- **Problem to solve**
Copy the records below in full and leave every image out of the copy.

- **Data shown**
-------------------------
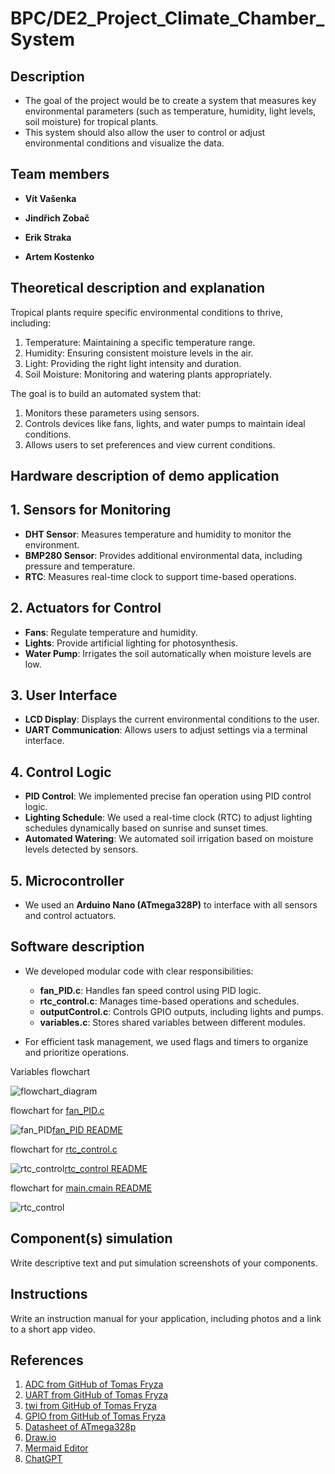 # BPC/DE2_Project_Climate_Chamber_System

## Description
 - The goal of the project would be to create a system that measures key environmental parameters (such as temperature, humidity, light levels, soil moisture) for tropical plants.
 - This system should also allow the user to control or adjust environmental conditions and visualize the data.

## Team members

- **Vít Vašenka**


- **Jindřich Zobač**


- **Erik Straka**


- **Artem Kostenko**


## Theoretical description and explanation

Tropical plants require specific environmental conditions to thrive, including:

 1. Temperature: Maintaining a specific temperature range.
 2. Humidity: Ensuring consistent moisture levels in the air.
 3. Light: Providing the right light intensity and duration.
 4. Soil Moisture: Monitoring and watering plants appropriately.

The goal is to build an automated system that:

 1. Monitors these parameters using sensors.
 2. Controls devices like fans, lights, and water pumps to maintain ideal conditions.
 3. Allows users to set preferences and view current conditions.


## Hardware description of demo application


## 1. Sensors for Monitoring
- **DHT Sensor**: Measures temperature and humidity to monitor the environment.
- **BMP280 Sensor**: Provides additional environmental data, including pressure and temperature.
- **RTC**: Measures real-time clock to support time-based operations.

## 2. Actuators for Control
- **Fans**: Regulate temperature and humidity.
- **Lights**: Provide artificial lighting for photosynthesis.
- **Water Pump**: Irrigates the soil automatically when moisture levels are low.

## 3. User Interface
- **LCD Display**: Displays the current environmental conditions to the user.
- **UART Communication**: Allows users to adjust settings via a terminal interface.

## 4. Control Logic
- **PID Control**: We implemented precise fan operation using PID control logic.
- **Lighting Schedule**: We used a real-time clock (RTC) to adjust lighting schedules dynamically based on sunrise and sunset times.
- **Automated Watering**: We automated soil irrigation based on moisture levels detected by sensors.

## 5. Microcontroller
- We used an **Arduino Nano (ATmega328P)** to interface with all sensors and control actuators.







## Software description
- We developed modular code with clear responsibilities:
  - **fan_PID.c**: Handles fan speed control using PID logic.
  - **rtc_control.c**: Manages time-based operations and schedules.
  - **outputControl.c**: Controls GPIO outputs, including lights and pumps.
  - **variables.c**: Stores shared variables between different modules.

- For efficient task management, we used flags and timers to organize and prioritize operations.

Variables flowchart

![flowchart_diagram](images/DE_2_diagram.svg)

flowchart for [fan_PID.c](lib/fan_PID.c)

![fan_PID](images/fan_PID.svg)[fan_PID README](lib/fan_senzor/fan_PID.md)

flowchart for [rtc_control.c](lib/rtc_control.c)

![rtc_control](images/rtc_control.svg)[rtc_control README](lib/RTC/rtc_control.md)

flowchart for [main.c](src/main.c)[main README](src/main.md)

![rtc_control](images/main.svg)











## Component(s) simulation

Write descriptive text and put simulation screenshots of your components.

## Instructions

Write an instruction manual for your application, including photos and a link to a short app video.

## References
1. [ADC from GitHub of Tomas Fryza](https://github.com/tomas-fryza/avr-course/tree/master/archive/labx-adc)
2. [UART from GitHub of Tomas Fryza](https://github.com/tomas-fryza/avr-course/tree/master/lab5-uart)
3. [twi from GitHub of Tomas Fryza](https://github.com/tomas-fryza/avr-course/tree/master/solutions/lab6-i2c-scan/lib/twi)
4. [GPIO from GitHub of Tomas Fryza](https://github.com/tomas-fryza/avr-course/tree/master/lab2-gpio)
5. [Datasheet of ATmega328p](https://www.microchip.com/en-us/product/ATmega328p)
6. [Draw.io](https://app.diagrams.net)
7. [Mermaid Editor](https://mermaid-js.github.io)
8. [ChatGPT](https://chatgpt.com)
-------------------------
- **Reply**
 # BPC/DE2_Project_Climate_Chamber_System

## Description
 - The goal of the project would be to create a system that measures key environmental parameters (such as temperature, humidity, light levels, soil moisture) for tropical plants.
 - This system should also allow the user to control or adjust environmental conditions and visualize the data.

## Team members

- **Vít Vašenka**


- **Jindřich Zobač**


- **Erik Straka**


- **Artem Kostenko**


## Theoretical description and explanation

Tropical plants require specific environmental conditions to thrive, including:

 1. Temperature: Maintaining a specific temperature range.
 2. Humidity: Ensuring consistent moisture levels in the air.
 3. Light: Providing the right light intensity and duration.
 4. Soil Moisture: Monitoring and watering plants appropriately.

The goal is to build an automated system that:

 1. Monitors these parameters using sensors.
 2. Controls devices like fans, lights, and water pumps to maintain ideal conditions.
 3. Allows users to set preferences and view current conditions.


## Hardware description of demo application


## 1. Sensors for Monitoring
- **DHT Sensor**: Measures temperature and humidity to monitor the environment.
- **BMP280 Sensor**: Provides additional environmental data, including pressure and temperature.
- **RTC**: Measures real-time clock to support time-based operations.

## 2. Actuators for Control
- **Fans**: Regulate temperature and humidity.
- **Lights**: Provide artificial lighting for photosynthesis.
- **Water Pump**: Irrigates the soil automatically when moisture levels are low.

## 3. User Interface
- **LCD Display**: Displays the current environmental conditions to the user.
- **UART Communication**: Allows users to adjust settings via a terminal interface.

## 4. Control Logic
- **PID Control**: We implemented precise fan operation using PID control logic.
- **Lighting Schedule**: We used a real-time clock (RTC) to adjust lighting schedules dynamically based on sunrise and sunset times.
- **Automated Watering**: We automated soil irrigation based on moisture levels detected by sensors.

## 5. Microcontroller
- We used an **Arduino Nano (ATmega328P)** to interface with all sensors and control actuators.







## Software description
- We developed modular code with clear responsibilities:
  - **fan_PID.c**: Handles fan speed control using PID logic.
  - **rtc_control.c**: Manages time-based operations and schedules.
  - **outputControl.c**: Controls GPIO outputs, including lights and pumps.
  - **variables.c**: Stores shared variables between different modules.

- For efficient task management, we used flags and timers to organize and prioritize operations.

Variables flowchart

![flowchart_diagram](images/DE_2_diagram.svg)

flowchart for [fan_PID.c](lib/fan_PID.c)

![fan_PID](images/fan_PID.svg)[fan_PID README](lib/fan_senzor/fan_PID.md)

flowchart for [rtc_control.c](lib/rtc_control.c)

![rtc_control](images/rtc_control.svg)[rtc_control README](lib/RTC/rtc_control.md)

flowchart for [main.c](src/main.c)[main README](src/main.md)

![rtc_control](images/main.svg)











## Component(s) simulation

Write descriptive text and put simulation screenshots of your components.

## Instructions

Write an instruction manual for your application, including photos and a link to a short app video.

## References
1. [ADC from GitHub of Tomas Fryza](https://github.com/tomas-fryza/avr-course/tree/master/archive/labx-adc)
2. [UART from GitHub of Tomas Fryza](https://github.com/tomas-fryza/avr-course/tree/master/lab5-uart)
3. [twi from GitHub of Tomas Fryza](https://github.com/tomas-fryza/avr-course/tree/master/solutions/lab6-i2c-scan/lib/twi)
4. [GPIO from GitHub of Tomas Fryza](https://github.com/tomas-fryza/avr-course/tree/master/lab2-gpio)
5. [Datasheet of ATmega328p](https://www.microchip.com/en-us/product/ATmega328p)
6. [Draw.io](https://app.diagrams.net)
7. [Mermaid Editor](https://mermaid-js.github.io)
8. [ChatGPT](https://chatgpt.com)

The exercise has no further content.